DIRECTIONS FOR THIS TASK ▸ The records that follow are to be repeated exactly, with no pictures carried over.

### DATASET ENTRIES ###

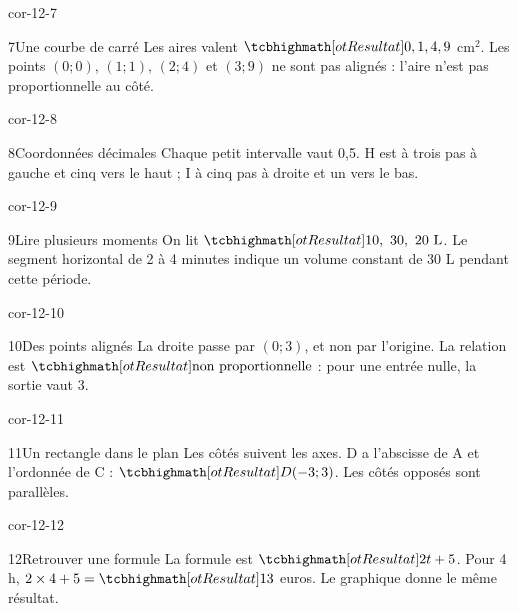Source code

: \begin{blocLivre}{cor-12-7}\begin{corrige}{7}{Une courbe de carré}
Les aires valent $\res{0,1,4,9}$ cm$^2$. Les points $(0;0)$, $(1;1)$, $(2;4)$ et $(3;9)$ ne sont pas alignés : l’aire n’est pas proportionnelle au côté.
\label{fig-cor-12-7}
\end{corrige}\end{blocLivre}
\begin{blocLivre}{cor-12-8}\begin{corrige}{8}{Coordonnées décimales}
Chaque petit intervalle vaut 0,5. H est à trois pas à gauche et cinq vers le haut ; I à cinq pas à droite et un vers le bas.
\label{fig-cor-12-8}
\end{corrige}\end{blocLivre}
\begin{blocLivre}{cor-12-9}\begin{corrige}{9}{Lire plusieurs moments}
On lit $\res{10,\ 30,\ 20\ \mathrm L}$. Le segment horizontal de 2 à 4 minutes indique un volume constant de 30 L pendant cette période.
\label{fig-cor-12-9}
\end{corrige}\end{blocLivre}
\begin{blocLivre}{cor-12-10}\begin{corrige}{10}{Des points alignés}
La droite passe par $(0;3)$, et non par l’origine. La relation est $\res{\text{non proportionnelle}}$ : pour une entrée nulle, la sortie vaut 3.
\label{fig-cor-12-10}
\end{corrige}\end{blocLivre}
\begin{blocLivre}{cor-12-11}\begin{corrige}{11}{Un rectangle dans le plan}
Les côtés suivent les axes. D a l’abscisse de A et l’ordonnée de C : $\res{D(-3;3)}$. Les côtés opposés sont parallèles.
\label{fig-cor-12-11}
\end{corrige}\end{blocLivre}
\begin{blocLivre}{cor-12-12}\begin{corrige}{12}{Retrouver une formule}
La formule est $\res{2t+5}$. Pour 4 h, $2\times4+5=\res{13}$ euros. Le graphique donne le même résultat.
\label{fig-cor-12-12}
\end{corrige}\end{blocLivre}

###

REPLY ▸
Source code

: \begin{blocLivre}{cor-12-7}\begin{corrige}{7}{Une courbe de carré}
Les aires valent $\res{0,1,4,9}$ cm$^2$. Les points $(0;0)$, $(1;1)$, $(2;4)$ et $(3;9)$ ne sont pas alignés : l’aire n’est pas proportionnelle au côté.
\label{fig-cor-12-7}
\end{corrige}\end{blocLivre}
\begin{blocLivre}{cor-12-8}\begin{corrige}{8}{Coordonnées décimales}
Chaque petit intervalle vaut 0,5. H est à trois pas à gauche et cinq vers le haut ; I à cinq pas à droite et un vers le bas.
\label{fig-cor-12-8}
\end{corrige}\end{blocLivre}
\begin{blocLivre}{cor-12-9}\begin{corrige}{9}{Lire plusieurs moments}
On lit $\res{10,\ 30,\ 20\ \mathrm L}$. Le segment horizontal de 2 à 4 minutes indique un volume constant de 30 L pendant cette période.
\label{fig-cor-12-9}
\end{corrige}\end{blocLivre}
\begin{blocLivre}{cor-12-10}\begin{corrige}{10}{Des points alignés}
La droite passe par $(0;3)$, et non par l’origine. La relation est $\res{\text{non proportionnelle}}$ : pour une entrée nulle, la sortie vaut 3.
\label{fig-cor-12-10}
\end{corrige}\end{blocLivre}
\begin{blocLivre}{cor-12-11}\begin{corrige}{11}{Un rectangle dans le plan}
Les côtés suivent les axes. D a l’abscisse de A et l’ordonnée de C : $\res{D(-3;3)}$. Les côtés opposés sont parallèles.
\label{fig-cor-12-11}
\end{corrige}\end{blocLivre}
\begin{blocLivre}{cor-12-12}\begin{corrige}{12}{Retrouver une formule}
La formule est $\res{2t+5}$. Pour 4 h, $2\times4+5=\res{13}$ euros. Le graphique donne le même résultat.
\label{fig-cor-12-12}
\end{corrige}\end{blocLivre}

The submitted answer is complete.